On the other hand, micrography is easily recognized, especially when comparing your current handwriting with that of a few years ago. You may notice that you have difficulty writing the first few letters of a text and that your handwriting is getting smaller. You may also add bridges to the “m” and “n” or have difficulty with letters that have loops such as “l” and “e”.

You have to be able to communicate with your loved ones and health professionals.

A speech therapist could evaluate your communication and make a plan to help you maintain your voice and speech. This professional will also help you develop condition-specific strategies to help you communicate, even if your speech deteriorates.

You can find the contact information of speech therapists in Quebec on the website of the College of audiologists and speech-language pathologists of Quebec.

Here are some strategies and exercises you can easily and safely do:

When talking:

  • Imagine that you are speaking in a very large room and you have to project your voice far away
  • Imagine you are talking to someone who can’t hear well
  • Use shorter sentences and don’t forget to take breaks
  • Avoid tightening your throat, catch your breath before you run out of air
  • Try to think about conveying your emotions with your face
  • Position yourself in front of the person you are talking to so that they can see your lips move
  • Chat in a quiet place with no background noise
  • Watch your posture! Choose a specific time of day to remember to…
    • Straighten your shoulders (if you are sitting down, put your hands on your thighs and press lightly)
    • Keep your head straight, WITHOUT LIFTING YOUR CHIN by looking straight and far away
    • Lightly engage your abdominal muscles to straighten your back (if you are sitting, simply push your feet lightly into the ground)
    • Avoid locking your knees if you are standing, keeping them slightly bent
  • Your posture should be firm, but relaxed. Avoid tense shoulders or throat.
  • Do not stop yourself from having conversations. The more you talk, the more you exercise your voice.
  • You can also exercise your voice in support groups or online.

If you wish to continue communicating your ideas on paper, you can use some strategies to help you.

  • Use a bigger pen or pencil.
  • Write on lined paper so that your writing is straight.
  • Use a non-slip material to prevent the paper from slipping.
  • Take your time to write.
  • If you need to sign a document, ask someone else to fill it out so you simply need to sign.
  • Use a device such as a tablet or computer.
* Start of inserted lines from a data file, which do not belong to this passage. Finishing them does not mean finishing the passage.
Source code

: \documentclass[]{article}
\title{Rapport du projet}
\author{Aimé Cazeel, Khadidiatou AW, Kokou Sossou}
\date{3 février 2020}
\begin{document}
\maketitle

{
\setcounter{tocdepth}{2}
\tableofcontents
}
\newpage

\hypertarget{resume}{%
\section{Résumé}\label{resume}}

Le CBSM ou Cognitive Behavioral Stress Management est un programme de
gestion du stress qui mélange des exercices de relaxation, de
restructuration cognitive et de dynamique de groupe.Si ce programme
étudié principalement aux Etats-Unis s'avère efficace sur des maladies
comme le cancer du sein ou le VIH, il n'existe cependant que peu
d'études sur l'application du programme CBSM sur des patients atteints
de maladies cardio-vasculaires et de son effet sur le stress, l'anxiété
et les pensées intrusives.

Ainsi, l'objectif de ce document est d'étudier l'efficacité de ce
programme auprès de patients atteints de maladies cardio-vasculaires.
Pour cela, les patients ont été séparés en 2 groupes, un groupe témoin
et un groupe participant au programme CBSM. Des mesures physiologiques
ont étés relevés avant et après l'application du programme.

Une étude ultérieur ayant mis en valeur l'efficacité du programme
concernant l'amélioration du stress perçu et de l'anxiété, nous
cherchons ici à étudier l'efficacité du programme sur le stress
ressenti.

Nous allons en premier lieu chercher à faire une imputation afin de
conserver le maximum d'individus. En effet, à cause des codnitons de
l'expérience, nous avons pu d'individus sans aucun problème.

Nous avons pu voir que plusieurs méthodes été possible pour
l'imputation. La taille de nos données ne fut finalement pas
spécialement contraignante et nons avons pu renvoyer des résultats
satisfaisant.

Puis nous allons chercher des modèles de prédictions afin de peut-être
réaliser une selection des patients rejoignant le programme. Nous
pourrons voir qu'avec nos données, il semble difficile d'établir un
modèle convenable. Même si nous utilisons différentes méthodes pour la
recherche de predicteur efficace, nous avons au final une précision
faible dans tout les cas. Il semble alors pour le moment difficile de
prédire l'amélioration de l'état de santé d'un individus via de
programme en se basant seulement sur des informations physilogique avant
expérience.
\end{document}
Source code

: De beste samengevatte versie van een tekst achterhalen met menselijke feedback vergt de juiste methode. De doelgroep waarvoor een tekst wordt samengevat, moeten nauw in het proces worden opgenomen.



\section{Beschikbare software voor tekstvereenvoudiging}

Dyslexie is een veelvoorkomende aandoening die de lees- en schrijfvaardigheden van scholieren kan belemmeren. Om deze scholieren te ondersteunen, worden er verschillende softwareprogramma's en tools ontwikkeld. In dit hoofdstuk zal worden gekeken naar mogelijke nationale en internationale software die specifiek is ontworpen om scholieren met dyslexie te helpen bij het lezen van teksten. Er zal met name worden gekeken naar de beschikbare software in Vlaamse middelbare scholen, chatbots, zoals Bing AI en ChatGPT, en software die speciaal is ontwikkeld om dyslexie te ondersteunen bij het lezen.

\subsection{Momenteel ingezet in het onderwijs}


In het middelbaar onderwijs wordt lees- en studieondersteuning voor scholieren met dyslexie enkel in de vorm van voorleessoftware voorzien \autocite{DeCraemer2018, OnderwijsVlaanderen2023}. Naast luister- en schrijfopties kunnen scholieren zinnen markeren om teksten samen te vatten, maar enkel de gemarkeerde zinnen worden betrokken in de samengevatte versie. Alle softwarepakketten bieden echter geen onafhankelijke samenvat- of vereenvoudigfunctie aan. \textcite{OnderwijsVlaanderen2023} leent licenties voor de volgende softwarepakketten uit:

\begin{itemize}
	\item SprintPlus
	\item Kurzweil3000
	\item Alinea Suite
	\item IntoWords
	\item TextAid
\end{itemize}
It can be equipped with voice command and it will be possible to print what you have written.

You can also see an occupational therapist who will assess your needs and develop a personalized plan.

You can find the contact information of occupational therapists on the Ordre des ergothérapeutes du Québec website.
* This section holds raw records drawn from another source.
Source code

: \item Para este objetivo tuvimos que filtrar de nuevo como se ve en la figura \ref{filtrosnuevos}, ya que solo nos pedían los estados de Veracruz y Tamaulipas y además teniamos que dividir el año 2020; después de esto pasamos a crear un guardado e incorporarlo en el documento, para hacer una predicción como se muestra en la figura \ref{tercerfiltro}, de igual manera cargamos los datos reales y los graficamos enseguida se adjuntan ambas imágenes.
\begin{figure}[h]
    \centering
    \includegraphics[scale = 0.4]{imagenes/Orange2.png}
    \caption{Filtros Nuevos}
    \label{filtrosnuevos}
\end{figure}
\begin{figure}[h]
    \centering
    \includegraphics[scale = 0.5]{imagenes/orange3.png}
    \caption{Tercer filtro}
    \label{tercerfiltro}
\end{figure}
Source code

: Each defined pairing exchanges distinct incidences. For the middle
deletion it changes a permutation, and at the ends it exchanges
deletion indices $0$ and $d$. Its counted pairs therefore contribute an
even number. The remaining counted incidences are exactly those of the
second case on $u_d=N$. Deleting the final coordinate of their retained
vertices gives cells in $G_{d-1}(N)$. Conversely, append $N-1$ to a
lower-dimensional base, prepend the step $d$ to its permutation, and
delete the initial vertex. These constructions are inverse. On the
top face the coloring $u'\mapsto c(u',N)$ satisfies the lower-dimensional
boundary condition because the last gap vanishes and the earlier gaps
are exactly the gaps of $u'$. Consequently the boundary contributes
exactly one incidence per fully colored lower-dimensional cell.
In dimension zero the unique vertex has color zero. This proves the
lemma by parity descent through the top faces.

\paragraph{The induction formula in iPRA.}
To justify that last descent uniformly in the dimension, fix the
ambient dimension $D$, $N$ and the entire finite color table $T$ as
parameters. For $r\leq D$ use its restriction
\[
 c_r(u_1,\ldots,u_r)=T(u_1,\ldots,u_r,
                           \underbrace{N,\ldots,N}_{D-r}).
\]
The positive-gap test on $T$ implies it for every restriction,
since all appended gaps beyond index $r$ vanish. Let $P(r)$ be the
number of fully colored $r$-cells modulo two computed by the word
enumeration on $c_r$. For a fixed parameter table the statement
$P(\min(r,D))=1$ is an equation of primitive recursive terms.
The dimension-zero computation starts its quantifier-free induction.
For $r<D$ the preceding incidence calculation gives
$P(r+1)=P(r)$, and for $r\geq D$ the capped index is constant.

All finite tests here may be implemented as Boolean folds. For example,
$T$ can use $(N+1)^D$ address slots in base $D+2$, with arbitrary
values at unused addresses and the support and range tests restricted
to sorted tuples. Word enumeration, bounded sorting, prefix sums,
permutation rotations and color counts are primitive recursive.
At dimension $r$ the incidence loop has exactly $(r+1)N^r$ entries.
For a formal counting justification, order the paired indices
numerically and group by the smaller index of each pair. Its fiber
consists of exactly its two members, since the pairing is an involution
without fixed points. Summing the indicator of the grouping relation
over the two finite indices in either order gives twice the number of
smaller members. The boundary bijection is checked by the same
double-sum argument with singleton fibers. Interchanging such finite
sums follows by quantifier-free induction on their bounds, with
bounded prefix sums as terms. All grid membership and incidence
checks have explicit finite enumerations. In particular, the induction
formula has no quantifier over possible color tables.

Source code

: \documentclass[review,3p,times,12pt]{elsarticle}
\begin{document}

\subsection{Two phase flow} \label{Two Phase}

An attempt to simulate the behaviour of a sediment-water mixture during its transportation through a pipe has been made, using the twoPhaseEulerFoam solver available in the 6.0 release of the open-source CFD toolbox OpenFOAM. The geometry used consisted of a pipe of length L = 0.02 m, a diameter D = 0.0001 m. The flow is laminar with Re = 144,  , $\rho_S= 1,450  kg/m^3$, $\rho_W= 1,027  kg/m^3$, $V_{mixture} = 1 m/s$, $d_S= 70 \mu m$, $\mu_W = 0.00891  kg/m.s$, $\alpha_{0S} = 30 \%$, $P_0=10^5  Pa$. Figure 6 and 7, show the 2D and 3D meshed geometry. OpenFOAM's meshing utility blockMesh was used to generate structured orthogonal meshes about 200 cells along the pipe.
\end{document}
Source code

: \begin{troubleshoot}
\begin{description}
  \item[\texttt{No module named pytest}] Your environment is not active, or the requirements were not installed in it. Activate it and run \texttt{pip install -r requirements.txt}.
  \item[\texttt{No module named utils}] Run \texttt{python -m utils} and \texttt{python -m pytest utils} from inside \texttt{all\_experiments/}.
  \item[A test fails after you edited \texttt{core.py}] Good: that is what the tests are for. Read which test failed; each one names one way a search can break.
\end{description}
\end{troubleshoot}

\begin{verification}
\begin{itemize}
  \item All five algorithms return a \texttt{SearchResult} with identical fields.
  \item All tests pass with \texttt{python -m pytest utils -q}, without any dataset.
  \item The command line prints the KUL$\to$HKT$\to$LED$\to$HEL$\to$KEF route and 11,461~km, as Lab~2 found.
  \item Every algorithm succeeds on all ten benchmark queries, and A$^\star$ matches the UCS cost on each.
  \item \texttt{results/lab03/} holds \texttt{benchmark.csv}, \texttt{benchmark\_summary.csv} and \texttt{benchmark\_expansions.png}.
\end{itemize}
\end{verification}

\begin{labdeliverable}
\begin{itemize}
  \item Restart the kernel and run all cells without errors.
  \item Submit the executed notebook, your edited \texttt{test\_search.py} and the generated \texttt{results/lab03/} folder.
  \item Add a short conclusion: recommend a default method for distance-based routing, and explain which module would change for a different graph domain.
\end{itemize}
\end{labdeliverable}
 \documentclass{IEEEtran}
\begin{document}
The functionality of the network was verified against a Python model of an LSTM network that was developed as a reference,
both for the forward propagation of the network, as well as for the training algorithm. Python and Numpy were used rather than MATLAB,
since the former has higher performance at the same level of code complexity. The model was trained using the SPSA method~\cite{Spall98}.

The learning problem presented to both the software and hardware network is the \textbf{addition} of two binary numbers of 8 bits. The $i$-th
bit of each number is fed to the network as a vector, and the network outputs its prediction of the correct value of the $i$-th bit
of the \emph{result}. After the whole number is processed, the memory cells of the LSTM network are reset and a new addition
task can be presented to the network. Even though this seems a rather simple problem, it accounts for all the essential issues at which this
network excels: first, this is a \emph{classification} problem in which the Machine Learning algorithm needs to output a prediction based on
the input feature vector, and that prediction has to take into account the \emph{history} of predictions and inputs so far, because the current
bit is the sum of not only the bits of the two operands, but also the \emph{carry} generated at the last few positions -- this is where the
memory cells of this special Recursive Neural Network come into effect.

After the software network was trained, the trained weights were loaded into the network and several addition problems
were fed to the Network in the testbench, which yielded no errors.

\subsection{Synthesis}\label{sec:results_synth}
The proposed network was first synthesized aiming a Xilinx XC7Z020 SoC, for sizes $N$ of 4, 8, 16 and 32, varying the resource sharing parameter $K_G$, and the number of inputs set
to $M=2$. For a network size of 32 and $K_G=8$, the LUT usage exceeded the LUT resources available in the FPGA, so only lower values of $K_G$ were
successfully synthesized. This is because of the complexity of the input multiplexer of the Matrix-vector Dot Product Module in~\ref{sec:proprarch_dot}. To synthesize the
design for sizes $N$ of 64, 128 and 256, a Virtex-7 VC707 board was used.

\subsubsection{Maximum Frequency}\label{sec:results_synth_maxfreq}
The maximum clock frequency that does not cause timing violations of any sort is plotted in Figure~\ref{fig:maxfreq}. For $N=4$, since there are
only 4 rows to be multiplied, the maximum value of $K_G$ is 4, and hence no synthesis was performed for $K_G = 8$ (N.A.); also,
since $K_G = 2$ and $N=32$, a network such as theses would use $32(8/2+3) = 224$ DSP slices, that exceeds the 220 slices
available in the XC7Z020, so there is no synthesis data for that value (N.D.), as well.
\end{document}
There are no medications that specifically treat speech and writing disorders. However, taking your antiparkinson drugs, which help muscle rigidity and slowness, can have a positive impact on your communication.
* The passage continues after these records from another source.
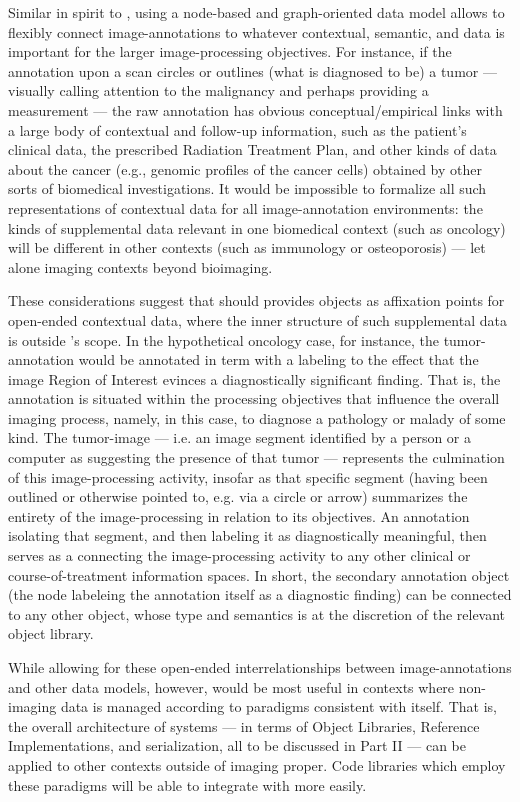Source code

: {\begin{description}
Similar in spirit to \DICOMSR{}, using a node-based and 
graph-oriented data model allows \AXFI{} to 
flexibly connect image-annotations to 
whatever contextual, semantic, and  
data is important for the larger image-processing 
objectives.  For instance, if the annotation upon 
a \CT{} scan circles or outlines (what is 
diagnosed to be) a tumor --- visually 
calling attention to the malignancy and perhaps 
providing a measurement --- the raw annotation 
has obvious conceptual/empirical links with 
a large body of contextual and follow-up 
information, such as the patient's clinical 
data, the prescribed Radiation Treatment Plan, 
and other kinds of data about the cancer 
(e.g., genomic profiles of the cancer cells) 
obtained by other sorts of biomedical investigations.  
It would be impossible to formalize all 
such representations of contextual data for 
all image-annotation environments: the kinds 
of supplemental data relevant in one biomedical 
context (such as oncology) will be 
different in other contexts (such as 
immunology or osteoporosis) --- let alone 
imaging contexts beyond bioimaging.    
 
These considerations suggest that \AXFI{} 
should provides objects as affixation 
points for open-ended contextual 
data, where the inner structure of such 
supplemental data is outside \AXFI{}'s 
scope.  In the hypothetical oncology 
case, for instance, the tumor-annotation 
would be annotated in term with a labeling 
to the effect that the image Region of 
Interest evinces a diagnostically significant 
finding.  That is, the annotation is situated 
within the processing objectives that 
influence the overall imaging process, namely, 
in this case, to diagnose a pathology or 
malady of some kind.  The tumor-image --- 
i.e. an image segment identified by a person 
or a computer as suggesting the presence of that  
tumor --- represents the culmination of this 
image-processing activity, insofar as that 
specific segment (having been outlined or 
otherwise pointed to, e.g. via a circle or 
arrow) summarizes the entirety of the 
image-processing in relation to its 
objectives.  An annotation isolating that 
segment, and then labeling it as 
diagnostically meaningful, then serves as a 
 connecting the image-processing 
activity to any other clinical or course-of-treatment 
information spaces.  In short, the secondary 
annotation object (the node labeleing the 
annotation itself as a diagnostic finding) 
can be connected to any other object, whose 
type and semantics is at the discretion 
of the relevant \AXFI{} object library.

While allowing for these open-ended interrelationships 
between image-annotations and other data models, 
however, \AXFI{} would be most useful in contexts 
where non-imaging data is managed according to paradigms 
consistent with \AXFI{} itself.   That is, the 
overall architecture of \AXFI{} systems --- in terms 
of \AXFI{} Object Libraries, Reference Implementations, 
and  serialization, all to be 
discussed in Part II --- can be applied to 
other contexts outside of imaging proper.  
Code libraries which employ these paradigms 
will be able to integrate with \AXFI{} more easily. 
\end{description}
}







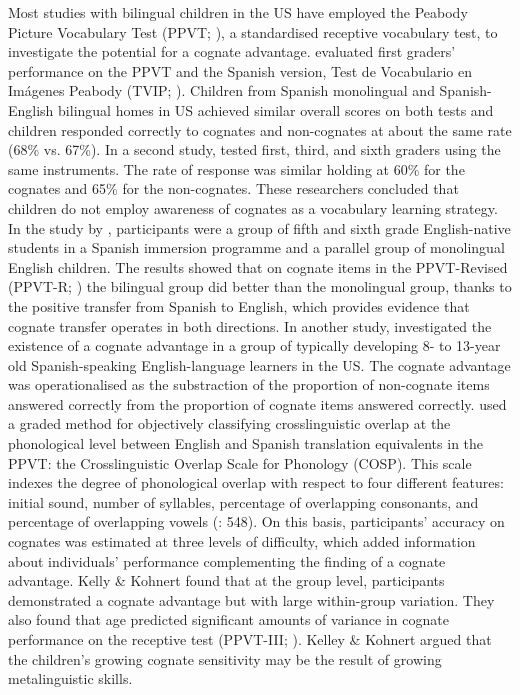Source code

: \documentclass[output=paper,modfonts,nonflat,newtxmath]{langsci/langscibook}
\begin{document}
Most studies with bilingual children in the US have employed the Peabody Picture Vocabulary Test (PPVT; \citealt{DunnDunn1981, DunnDunn1997}), a standardised receptive vocabulary test, to investigate the potential for a cognate advantage. \citet{UmbelEtAl1992} evaluated first graders’ performance on the PPVT and the Spanish version, Test de Vocabulario en Imágenes Peabody (TVIP; \citealt{DunnEtAl1986}). Children from Spanish monolingual and Spanish-English bilingual homes in US achieved similar overall scores on both tests and children responded correctly to cognates and non-cognates at about the same rate (68\% vs. 67\%). In a second study, \citet{UmbelOller1994} tested first, third, and sixth graders using the same instruments. The rate of response was similar holding at 60\% for the cognates and 65\% for the non-cognates. These researchers concluded that children do not employ awareness of cognates as a vocabulary learning strategy. In the study by \citet{CunninghamGraham2000}, participants were a group of fifth and sixth grade English-native students in a Spanish immersion programme and a parallel group of monolingual English children. The results showed that on cognate items in the PPVT-Revised (PPVT-R; \citealt{DunnDunn1981}) the bilingual group did better than the monolingual group, thanks to the positive transfer from Spanish to English, which provides evidence that cognate transfer operates in both directions. In another study, \citet{KelleyKohnert2012} investigated the existence of a cognate advantage in a group of typically developing 8- to 13-year old Spanish-speaking English-language learners in the US. The cognate advantage was operationalised as the substraction of the proportion of non-cognate items answered correctly from the proportion of cognate items answered correctly. \citealt{KelleyKohnert2012} used a graded method for objectively classifying crosslinguistic overlap at the phonological level between English and Spanish translation equivalents in the PPVT: the Crosslinguistic Overlap Scale for Phonology (COSP). This scale indexes the degree of phonological overlap with respect to four different features: initial sound, number of syllables, percentage of overlapping consonants, and percentage of overlapping vowels (\citealt{KohnertEtAl2004}: 548). On this basis, participants’ accuracy on cognates was estimated at three levels of difficulty, which added information about individuals’ performance complementing the finding of a cognate advantage. Kelly \& Kohnert found that at the group level, participants demonstrated a cognate advantage but with large within-group variation. They also found that age predicted significant amounts of variance in cognate performance on the receptive test (PPVT-III; \citealt{DunnDunn1997}). Kelley \& Kohnert argued that the children’s growing cognate sensitivity may be the result of growing metalinguistic skills.
\end{document}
Your communication challenges may fluctuate depending on when you take your medication. Talk about it with your neurologist, who will be able to adjust your dosage during the day.

You can make it easier to communicate with your loved one by adopting several strategies:

  •  Try not to talk when there is a lot of noise (ex. television or radio)
  • Stand in front of your loved one when you want to talk to them
  • Be patient and give them time to communicate what they have to say
  • Try not to complete their sentences
  • Do not pretend you understood what they said if you didn’t
  • Do not talk for your loved one, unless absolutely necessary
  • Be reassuring and help them relax if they seem stressed.
  • Visit a speech therapist with your loved one.

Speech and writing disorders appear gradually. Speech volume tends to decrease in the early stages of Parkinson’s disease, then speech becomes faster with the advanced stages before resembling a stutter (palilalia). Language difficulties often appear as the disease progresses.

Micrography usually occurs before the diagnosis of Parkinson’s disease and becomes worse as the disease progresses. In the later stages, writing may become impossible.